• **Entries taken from a collection**:
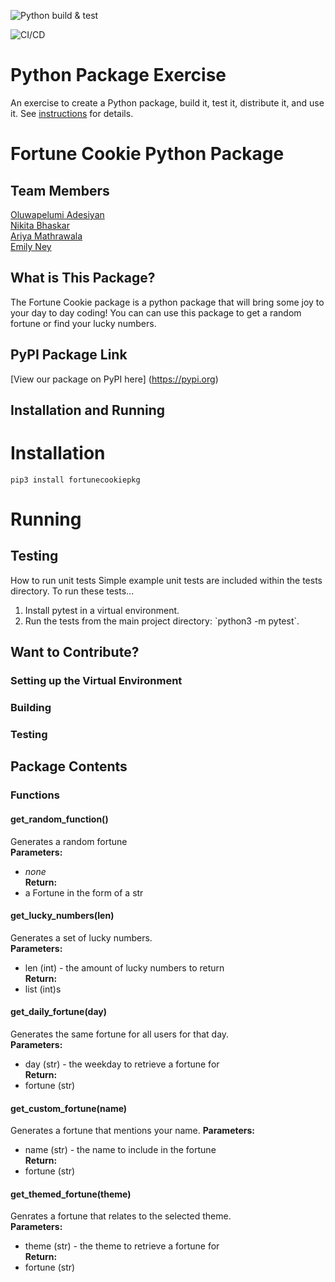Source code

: ![Python build & test](https://github.com/software-students-spring2025/3-python-package-teamproj3/actions/workflows/event-logger.yml/badge.svg)

![CI/CD](https://github.com/software-students-spring2025/3-python-package-teamproj3/actions/workflows/build.yml/badge.svg)
# Python Package Exercise

An exercise to create a Python package, build it, test it, distribute it, and use it. See [instructions](./instructions.md) for details.

# Fortune Cookie Python Package

## Team Members
[Oluwapelumi Adesiyan](https://github.com/oadesiyan) <br />
[Nikita Bhaskar](https://github.com/nikitabhaskar) <br />
[Ariya Mathrawala](https://github.com/ariyamath29) <br />
[Emily Ney](https://github.com/EmilyNey) <br />

## What is This Package?
The Fortune Cookie package is a python package that will bring some joy to your day to day coding! You can can use this package to get a random fortune or find your lucky numbers. 

## PyPI Package Link
[View our package on PyPI here] (https://pypi.org)

## Installation and Running
# Installation
`pip3 install fortunecookiepkg`

# Running



## Testing
How to run unit tests
Simple example unit tests are included within the tests directory. To run these tests...

<ol>
    <li>Install pytest in a virtual environment.</li>
    <li>Run the tests from the main project directory: `python3 -m pytest`.</li>
</ol>

## Want to Contribute?
### Setting up the Virtual Environment

### Building

### Testing

## Package Contents

### Functions

#### get_random_function()
Generates a random fortune <br />
**Parameters:** <br />
- _none_ <br />
**Return:** <br />
- a Fortune in the form of a str

#### get_lucky_numbers(len)
Generates a set of lucky numbers. <br />
**Parameters:** <br />
- len (int) \- the amount of lucky numbers to return <br />
**Return:** <br />
- list (int)s

#### get_daily_fortune(day)
Generates the same fortune for all users for that day. <br />
**Parameters:** <br />
- day (str) \- the weekday to retrieve a fortune for <br />
**Return:** <br />
- fortune (str)

#### get_custom_fortune(name)
Generates a fortune that mentions your name.
**Parameters:** 
- name (str) \- the name to include in the fortune <br />
**Return:** <br />
- fortune (str)

#### get_themed_fortune(theme)
Genrates a fortune that relates to the selected theme. <br />
**Parameters:** 
- theme (str) \- the theme to retrieve a fortune for <br />
**Return:** <br />
- fortune (str)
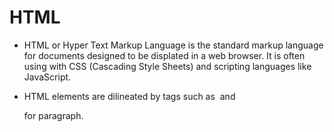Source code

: # HTML

- HTML or Hyper Text Markup Language is the standard markup language for documents designed to be displated in a web browser. It is often using with CSS (Cascading Style Sheets) and scripting languages like JavaScript.

- HTML elements are dilineated by tags such as <img> and <p> for paragraph.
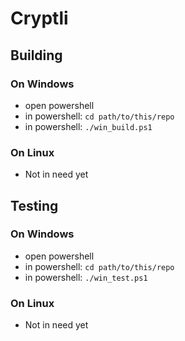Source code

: # Cryptli

## Building 
### On Windows
* open powershell
* in powershell: `cd path/to/this/repo`
* in powershell: `./win_build.ps1`
### On Linux
* Not in need yet

## Testing
### On Windows
* open powershell
* in powershell: `cd path/to/this/repo`
* in powershell: `./win_test.ps1`

### On Linux
* Not in need yet
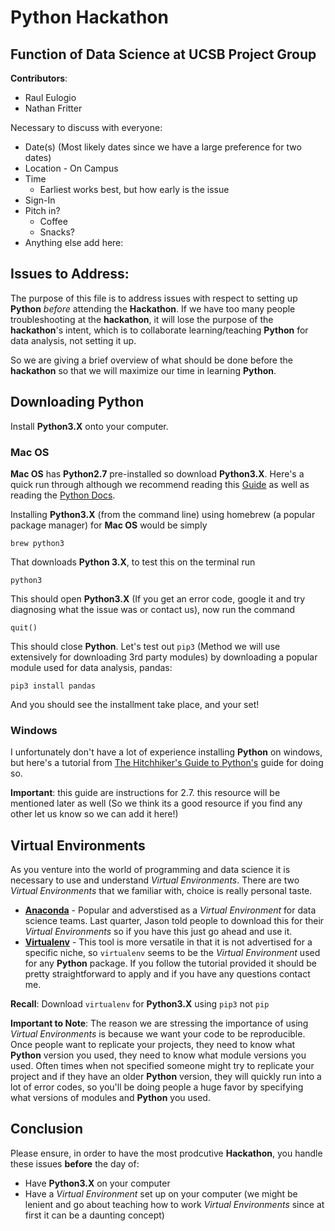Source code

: # Python Hackathon
## Function of Data Science at UCSB Project Group

**Contributors**:
+ Raul Eulogio
+ Nathan Fritter

Necessary to discuss with everyone:
+ Date(s) (Most likely dates since we have a large preference for two dates)
+ Location - On Campus
+ Time
	+ Earliest works best, but how early is the issue
+ Sign-In
+ Pitch in?
	+ Coffee
	+ Snacks?
+ Anything else add here: 

## **Issues to Address**:

The purpose of this file is to address issues with respect to setting up **Python** *before* attending the **Hackathon**. If we have too many people troubleshooting at the **hackathon**, it will lose the purpose of the **hackathon**'s intent, which is to collaborate learning/teaching **Python** for data analysis, not setting it up.

So we are giving a brief overview of what should be done before the **hackathon** so that we will maximize our time in learning **Python**. 

## Downloading Python
Install **Python3.X** onto your computer. 
### Mac OS
**Mac OS** has **Python2.7** pre-installed so download **Python3.X**. Here's a quick run through although we recommend reading this [Guide](http://docs.python-guide.org/en/latest/starting/install/osx/) as well as reading the [Python Docs](https://www.python.org/). 

Installing **Python3.X** (from the command line) using homebrew (a popular package manager) for **Mac OS** would be simply 

	brew python3

That downloads **Python 3.X**, to test this on the terminal run

	python3  

This should open **Python3.X** (If you get an error code, google it and try diagnosing what the issue was or contact us), now run the command 

	quit() 

This should close **Python**. Let's  test out `pip3` (Method we will use extensively for downloading 3rd party modules) by downloading a popular module used for data analysis, pandas:

	pip3 install pandas

And you should see the installment take place, and your set! 

### Windows 
I unfortunately don't have a lot of experience installing **Python** on windows, but here's a tutorial from [The Hitchhiker's Guide to Python's](http://docs.python-guide.org/en/latest/starting/install/win/) guide for doing so. 

**Important**: this guide are instructions for 2.7. this resource will be mentioned later as well (So we think its a good resource if you find any other let us know so we can add it here!)

## Virtual Environments
As you venture into the world of programming and data science it is necessary to use and understand *Virtual Environments*. There are two *Virtual Environments* that we familiar with, choice is really personal taste. 

+ [**Anaconda**](https://www.continuum.io/downloads) - Popular and adverstised as a *Virtual Environment* for data science teams. Last quarter, Jason told people to download this for their *Virtual Environments* so if you have this just go ahead and use it. 
+ [**Virtualenv**](http://docs.python-guide.org/en/latest/dev/virtualenvs/) - This tool is more versatile in that it is not advertised for a specific niche, so `virtualenv` seems to be the *Virtual Environment* used for any **Python** package. If you follow the tutorial provided it should be pretty straightforward to apply and if you have any questions contact me. 

**Recall**: Download `virtualenv` for **Python3.X** using `pip3` not `pip` 

**Important to Note**: The reason we are stressing the importance of using *Virtual Environments* is because we want your code to be reproducible. Once people want to replicate your projects, they need to know what **Python** version you used, they need to know what module versions you used. Often times when not specified someone might try to replicate your project and if they have an older **Python** version, they will quickly run into a lot of error codes, so you'll be doing people a huge favor by specifying what versions of modules and **Python** you used. 

## Conclusion
Please ensure, in order to have the most prodcutive **Hackathon**, you handle these issues **before** the day of:

+ Have **Python3.X** on your computer 
+ Have a *Virtual Environment* set up on your computer (we might be lenient and go about teaching how to work *Virtual Environments* since at first it can be a daunting concept) 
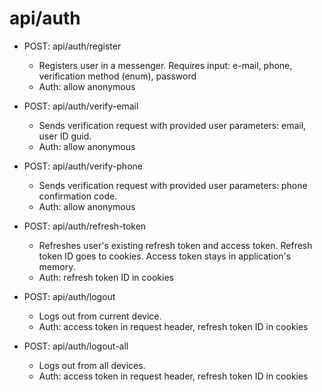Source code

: # api/auth

- POST: api/auth/register
  - Registers user in a messenger. Requires input: e-mail, phone, verification method (enum), password
  - Auth: allow anonymous

- POST: api/auth/verify-email
  - Sends verification request with provided user parameters: email, user ID guid.
  - Auth: allow anonymous
  
- POST: api/auth/verify-phone
  - Sends verification request with provided user parameters: phone confirmation code.
  - Auth: allow anonymous
  
- POST: api/auth/refresh-token
  - Refreshes user's existing refresh token and access token. Refresh token ID goes to cookies. Access token stays in application's memory.
  - Auth: refresh token ID in cookies

- POST: api/auth/logout
  - Logs out from current device.
  - Auth: access token in request header, refresh token ID in cookies
  
- POST: api/auth/logout-all
  - Logs out from all devices.
  - Auth: access token in request header, refresh token ID in cookies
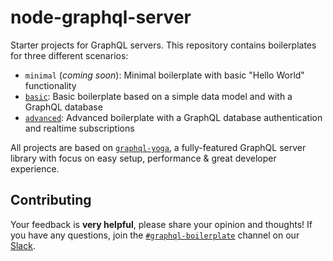 # node-graphql-server

Starter projects for GraphQL servers. This repository contains boilerplates for three different scenarios:

- `minimal` (_coming soon_): Minimal boilerplate with basic "Hello World" functionality
- [`basic`](./basic): Basic boilerplate based on a simple data model and with a GraphQL database
- [`advanced`](./advanced): Advanced boilerplate with a GraphQL database authentication and realtime subscriptions

All projects are based on [`graphql-yoga`](https://github.com/graphcool/graphql-yoga/), a fully-featured GraphQL server library with focus on easy setup, performance & great developer experience.

## Contributing

Your feedback is **very helpful**, please share your opinion and thoughts! If you have any questions, join the [`#graphql-boilerplate`](https://graphcool.slack.com/messages/graphql-boilerplate) channel on our [Slack](https://graphcool.slack.com/).
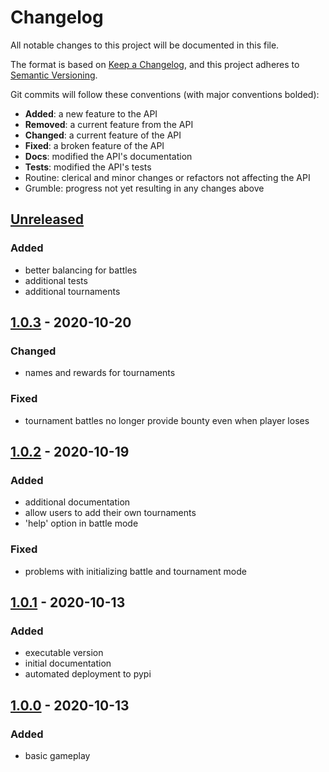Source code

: # Changelog
All notable changes to this project will be documented in this file.

The format is based on [Keep a Changelog](https://keepachangelog.com/en/1.0.0/),
and this project adheres to [Semantic Versioning](https://semver.org/spec/v2.0.0.html).

Git commits will follow these conventions (with major conventions bolded):

- **Added**: a new feature to the API
- **Removed**: a current feature from the API
- **Changed**: a current feature of the API
- **Fixed**: a broken feature of the API
- **Docs**: modified the API's documentation
- **Tests**: modified the API's tests
- Routine: clerical and minor changes or refactors not affecting the API
- Grumble: progress not yet resulting in any changes above

## [Unreleased]
### Added
- better balancing for battles
- additional tests
- additional tournaments


## [1.0.3] - 2020-10-20
### Changed
- names and rewards for tournaments

### Fixed
- tournament battles no longer provide bounty even when player loses

## [1.0.2] - 2020-10-19
### Added
- additional documentation
- allow users to add their own tournaments
- 'help' option in battle mode

### Fixed
- problems with initializing battle and tournament mode

## [1.0.1] - 2020-10-13
### Added
- executable version
- initial documentation
- automated deployment to pypi

## [1.0.0] - 2020-10-13
### Added
- basic gameplay

[Unreleased]: https://github.com/signebedi/coliseum/compare/1.0.3...HEAD
[1.0.3]: https://github.com/signebedi/coliseum/releases/tag/1.0.2...1.0.3
[1.0.2]: https://github.com/signebedi/coliseum/releases/tag/1.0.1...1.0.2
[1.0.1]: https://github.com/signebedi/coliseum/releases/tag/1.0.0...1.0.1
[1.0.0]: https://github.com/signebedi/coliseum/releases/tag/1.0.0
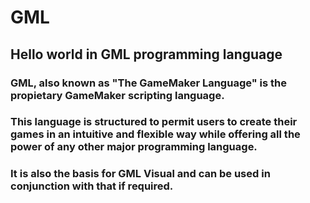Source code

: # GML
## Hello world in GML programming language

### GML, also known as "The GameMaker Language" is the propietary GameMaker scripting language.

### This language is structured to permit users to create their games in an intuitive and flexible way while offering all the power of any other major programming language.

### It is also the  basis for GML Visual and can be used in conjunction with that if required.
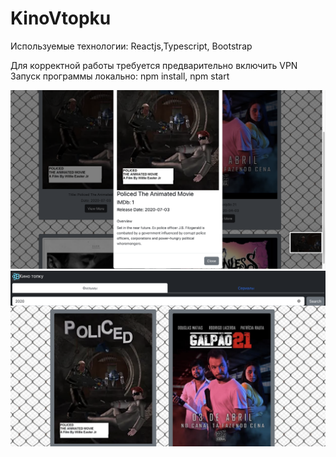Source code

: # KinoVtopku

Используемые технологии:
Reactjs,Typescript,
Bootstrap


Для корректной работы требуется предварительно включить VPN
Запуск программы локально:
npm install,
npm start

![Image alt](https://github.com/M1shan1K/KinoVtopku/blob/main/Pictures%20of%20app/detailed%20information.png)
![Image alt](https://github.com/M1shan1K/KinoVtopku/blob/main/Pictures%20of%20app/main%20screen.png)
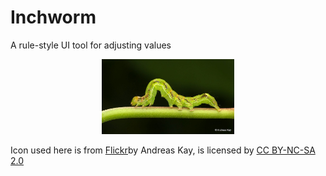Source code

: # Inchworm
A rule-style UI tool for adjusting values

<p align="center">
    <img src="logo.jpg" height="120" max-width="90%" alt="Inchworm" />
</p>

<div>Icon used here is from <a href="https://www.flickr.com/photos/andreaskay/47331947062" title="Flickr">Flickr</a>by Andreas Kay, is licensed by <a href="https://creativecommons.org/licenses/by-nc-sa/2.0/" title="Attribution-NonCommercial-ShareAlike 2.0 Generic" target="_blank">CC BY-NC-SA 2.0</a></div>
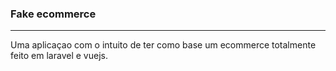 ### Fake ecommerce
---
Uma aplicaçao com o intuito de ter como base um ecommerce totalmente feito em laravel e vuejs.
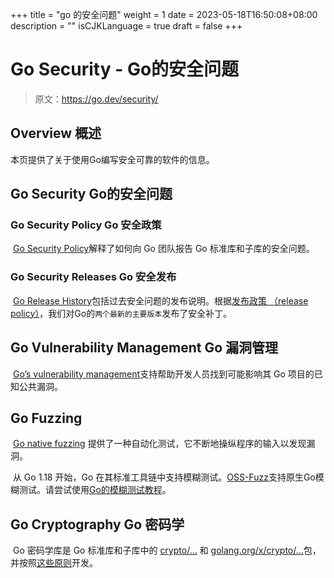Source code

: +++
title = "go 的安全问题"
weight = 1
date = 2023-05-18T16:50:08+08:00
description = ""
isCJKLanguage = true
draft = false
+++
# Go Security - Go的安全问题

> 原文：https://go.dev/security/

## Overview 概述

本页提供了关于使用Go编写安全可靠的软件的信息。

## Go Security Go的安全问题

### Go Security Policy  Go 安全政策

​	[Go Security Policy](./GoSecurityPolicy)解释了如何向 Go 团队报告 Go 标准库和子库的安全问题。

### Go Security Releases Go 安全发布

​	[Go Release History](../../../References/ReleaseHistory)包括过去安全问题的发布说明。根据[发布政策 （release policy）](../../../References/ReleaseHistory#release-policy)，我们对Go的`两个最新的主要版本`发布了安全补丁。

## Go Vulnerability Management Go 漏洞管理

​	[Go’s vulnerability management](./GoVulnerabilityManagement)支持帮助开发人员找到可能影响其 Go 项目的已知公共漏洞。

## Go Fuzzing

​	[Go native fuzzing](../../UsingAndUnderstandingGo/Fuzzing) 提供了一种自动化测试，它不断地操纵程序的输入以发现漏洞。

​	从 Go 1.18 开始，Go 在其标准工具链中支持模糊测试。[OSS-Fuzz](https://google.github.io/oss-fuzz/getting-started/new-project-guide/go-lang/#native-go-fuzzing-support)支持原生Go模糊测试。请尝试使用[Go的模糊测试教程](../../GettingStarted/TutorialGettingStartedWithFuzzing_)。

## Go Cryptography Go 密码学

​	Go 密码学库是 Go 标准库和子库中的 [crypto/…](https://pkg.go.dev/crypto) 和 [golang.org/x/crypto/…](https://pkg.go.dev/golang.org/x/crypto)包，并按照[这些原则](https://go.googlesource.com/proposal/+/master/design/cryptography-principles.md)开发。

• **WHAT IS BEING ASKED**: From the records above, reproduce exactly the lines from the one with "- Auth: refresh token ID in cookies" to the one with "- Logs out from all devices.", both included, and no others.

• **SOLUTION FOR THIS TASK**:
  - Auth: refresh token ID in cookies

- POST: api/auth/logout
  - Logs out from current device.
  - Auth: access token in request header, refresh token ID in cookies
  
- POST: api/auth/logout-all
  - Logs out from all devices.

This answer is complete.